The task:
Your reply should contain only the line with "1. canal模拟mysql slave的交互协议，伪装自己为mysql" and the lines after it through the end of the data, each written out exactly.

Data under study:
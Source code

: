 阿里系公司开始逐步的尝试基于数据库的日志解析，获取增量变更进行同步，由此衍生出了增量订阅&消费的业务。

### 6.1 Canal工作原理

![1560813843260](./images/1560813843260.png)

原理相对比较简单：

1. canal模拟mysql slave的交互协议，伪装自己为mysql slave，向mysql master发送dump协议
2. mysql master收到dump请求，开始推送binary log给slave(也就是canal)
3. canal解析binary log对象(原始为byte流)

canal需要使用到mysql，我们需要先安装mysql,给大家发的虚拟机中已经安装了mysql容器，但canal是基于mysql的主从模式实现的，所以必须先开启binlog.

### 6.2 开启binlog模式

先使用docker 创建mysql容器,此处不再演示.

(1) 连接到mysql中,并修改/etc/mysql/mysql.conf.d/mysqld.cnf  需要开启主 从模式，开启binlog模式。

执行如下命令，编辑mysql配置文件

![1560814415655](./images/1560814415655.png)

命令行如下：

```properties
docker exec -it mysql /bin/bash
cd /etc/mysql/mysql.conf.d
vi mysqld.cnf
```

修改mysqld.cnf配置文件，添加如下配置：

Written response:
1. canal模拟mysql slave的交互协议，伪装自己为mysql slave，向mysql master发送dump协议
2. mysql master收到dump请求，开始推送binary log给slave(也就是canal)
3. canal解析binary log对象(原始为byte流)

canal需要使用到mysql，我们需要先安装mysql,给大家发的虚拟机中已经安装了mysql容器，但canal是基于mysql的主从模式实现的，所以必须先开启binlog.

### 6.2 开启binlog模式

先使用docker 创建mysql容器,此处不再演示.

(1) 连接到mysql中,并修改/etc/mysql/mysql.conf.d/mysqld.cnf  需要开启主 从模式，开启binlog模式。

执行如下命令，编辑mysql配置文件

![1560814415655](./images/1560814415655.png)

命令行如下：

```properties
docker exec -it mysql /bin/bash
cd /etc/mysql/mysql.conf.d
vi mysqld.cnf
```

修改mysqld.cnf配置文件，添加如下配置：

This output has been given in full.